Loving life: the legacy of Betty Shabazz - Obituary
Black Issues in Higher Education, July 24, 1997 by Julianne Malveaux
The first time I met Betty Shabazz I was, frankly, in open-mouthed awe of her. I sort of buzzed around her, hovered in her orbit, but didn't say a word. She had been married to Malcolm X, I told myself. And after his assassination, she raised six daughters by herself. She earned a Ph.D. as an adult, and was running a major department at Medgar Evers College. The woman must be awesome, I told myself. So I watched and I wondered when and how I could approach her and share my admiration.
As things happen, she and I ended up at the same side of the swimming pool, our lounge chairs separated by one of those rickety tables that tries to support an umbrella. I introduced myself and awkwardly gushed out my admiration for her, so brimming over with hyperbole that I realized I was being foolish.
Still, I continued on for several minutes, until a deep chuckle emerged from someplace near her gut.
"Child," she told me with a husky laugh, "you had better get over all that."
That's the thing about Betty Shabazz that the obituaries missed - that humor, that approachability, that self-imposed notion that she was not larger than life, but simply life itself.
Since June 1, when the news that she was badly burned hit the media, I've thought much about Dr. Shabazz, her approachability and about the way she was able to put everyone at ease - all the while carrying the Malcolm X torch, all the while protecting his legacy.
Betty loved life, which is perhaps why she clung so tenaciously to it, living for three weeks after doctors said she would not make it because of the severity of her burns. Her love for life was reflected in her determination to live it well and wisely, - and to communicate that desire to others. As counselor and dean at Medgar Evers College, "Dr. Betty's" love for life equipped her to teach and talk about overcoming adversity. After all, who can say they "can't" overcome when they are speaking to an icon of a woman who has cleared every hurdle that adversity placed in her way.

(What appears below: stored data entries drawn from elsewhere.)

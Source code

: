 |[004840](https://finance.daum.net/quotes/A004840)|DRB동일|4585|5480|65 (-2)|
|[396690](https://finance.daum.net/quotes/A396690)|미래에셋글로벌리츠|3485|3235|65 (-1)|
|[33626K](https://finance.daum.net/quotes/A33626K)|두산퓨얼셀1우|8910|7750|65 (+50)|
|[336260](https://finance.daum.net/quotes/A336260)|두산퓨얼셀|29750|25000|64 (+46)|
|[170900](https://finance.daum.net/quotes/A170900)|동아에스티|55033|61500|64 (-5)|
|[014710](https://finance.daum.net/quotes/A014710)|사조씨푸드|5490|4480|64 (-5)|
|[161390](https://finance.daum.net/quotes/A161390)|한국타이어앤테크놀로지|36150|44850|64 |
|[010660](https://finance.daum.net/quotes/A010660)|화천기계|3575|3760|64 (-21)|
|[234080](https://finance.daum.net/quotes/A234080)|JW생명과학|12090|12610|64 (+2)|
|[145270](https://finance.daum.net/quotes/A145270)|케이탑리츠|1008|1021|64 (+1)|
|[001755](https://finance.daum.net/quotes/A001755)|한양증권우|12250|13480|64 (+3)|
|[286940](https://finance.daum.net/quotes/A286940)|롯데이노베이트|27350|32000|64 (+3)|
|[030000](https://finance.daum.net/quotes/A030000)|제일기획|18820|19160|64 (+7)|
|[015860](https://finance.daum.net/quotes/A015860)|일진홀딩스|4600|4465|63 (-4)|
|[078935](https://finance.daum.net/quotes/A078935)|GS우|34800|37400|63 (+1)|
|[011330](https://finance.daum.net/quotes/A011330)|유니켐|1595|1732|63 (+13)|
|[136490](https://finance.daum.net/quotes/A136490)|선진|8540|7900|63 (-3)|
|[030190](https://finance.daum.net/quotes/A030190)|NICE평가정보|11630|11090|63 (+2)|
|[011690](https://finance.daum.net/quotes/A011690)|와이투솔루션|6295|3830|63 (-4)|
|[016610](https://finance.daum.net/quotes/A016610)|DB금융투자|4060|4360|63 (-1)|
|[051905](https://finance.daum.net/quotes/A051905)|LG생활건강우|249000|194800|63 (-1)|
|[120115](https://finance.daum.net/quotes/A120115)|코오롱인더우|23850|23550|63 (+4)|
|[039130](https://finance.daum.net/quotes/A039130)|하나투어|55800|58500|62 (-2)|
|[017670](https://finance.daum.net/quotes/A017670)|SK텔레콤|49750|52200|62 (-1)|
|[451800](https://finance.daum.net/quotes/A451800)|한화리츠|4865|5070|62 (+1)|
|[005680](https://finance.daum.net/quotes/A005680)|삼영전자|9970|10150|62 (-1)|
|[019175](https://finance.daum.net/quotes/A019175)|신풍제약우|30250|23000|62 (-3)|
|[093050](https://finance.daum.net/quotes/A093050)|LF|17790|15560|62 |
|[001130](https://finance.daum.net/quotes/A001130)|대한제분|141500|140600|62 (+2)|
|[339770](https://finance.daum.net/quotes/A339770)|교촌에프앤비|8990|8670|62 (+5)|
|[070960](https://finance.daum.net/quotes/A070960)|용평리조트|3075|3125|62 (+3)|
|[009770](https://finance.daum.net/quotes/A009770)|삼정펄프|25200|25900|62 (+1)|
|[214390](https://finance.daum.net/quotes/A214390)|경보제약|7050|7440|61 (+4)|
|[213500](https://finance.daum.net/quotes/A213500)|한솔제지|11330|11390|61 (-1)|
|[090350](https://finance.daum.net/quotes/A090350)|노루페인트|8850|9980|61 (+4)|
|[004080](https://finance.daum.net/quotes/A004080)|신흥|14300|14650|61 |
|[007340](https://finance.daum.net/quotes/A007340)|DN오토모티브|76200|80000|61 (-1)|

Betty Shabazz didn't want to be a role model, but she could not help but be one. Her life is an example of triumph over tragedy, an affirmation of the way that African American women have "a habit of survival," of "making a way out of no way." As the widow of Malcolm X, Betty Shabazz had to rebuild her life, and redefine herself as a single mother. She triumphed in the process of her redefinition. As professor, educational administrator, talk show host, and leader, she became a role model for every woman who has had to reinvent her life in the face of misfortune.
With her death comes a set of lessons, as well. Her New York City memorial service at Riverside Church brimmed over with mourners - some well-known and some not. Although he has not been considered a friend to African American people, New York Mayor Rudolph Guiliani brought heartfelt condolences and was booed in the process. Atallah Shabazz shrugged off her grief for a moment and fiercely admonished the crowd to give respect to someone who came to pay respect to her mother. I could hear both Betty Shabazz and Malcolm X in her dignified fierceness, and was reminded, again, that there is a time and place for everything.
The most powerful lessons came from those who chose to address the delicate subject of the future of Malcolm Shabazz, Betty's young grandson who stands accused of setting the fire that caused her death. Haki Madhibuti and Maya Angelou did not shy away from the subject but implored the crowd to treat this young Black man as we would any younger brother, to surround him with the same love with which we seemed to surround Betty Shabazz's memory.
"God created him, but we made him," Maya Angelou said poignantly, tearfully.
Weeks, months, years after Dr. Shabazz's passing, we can pay tribute to her by doing the work she did so well - counseling, educating, and guiding our youth.
A few days after Betty Shabazz died, the Supreme Court ruled that people do not have the right to assisted suicide. While I have always supported people's right to choose death over life, Betty's death reminded me of the value of life. The way she lived and the way she died reminded me of something that Black scholar - W.E.B. DuBois - wrote in the twilight of his days, when he looked back over nearly 100 full years of challenge and controversy.
From Ghana, where he died, DuBois exhorted, "One thing alone I charge you. As you live, believe in life. Always human beings will live and progress to a greater, broader, and fuller life. The only possible death is to lose belief in this truth, simply because the great end comes slowly and because time is long."
Dr. Betty Shabazz may well have written such words. She lived by those powerful life-affirming principles. Those who knew and admired her have many ways of remembering her. I choose to remember her as life-loving, approachable, Malcolm's widow - but so much more than that, as mother, teacher, sister and leader.
Betty Shabazz was a sister who loved life so much that she clung to it, even in the midst of tragedy.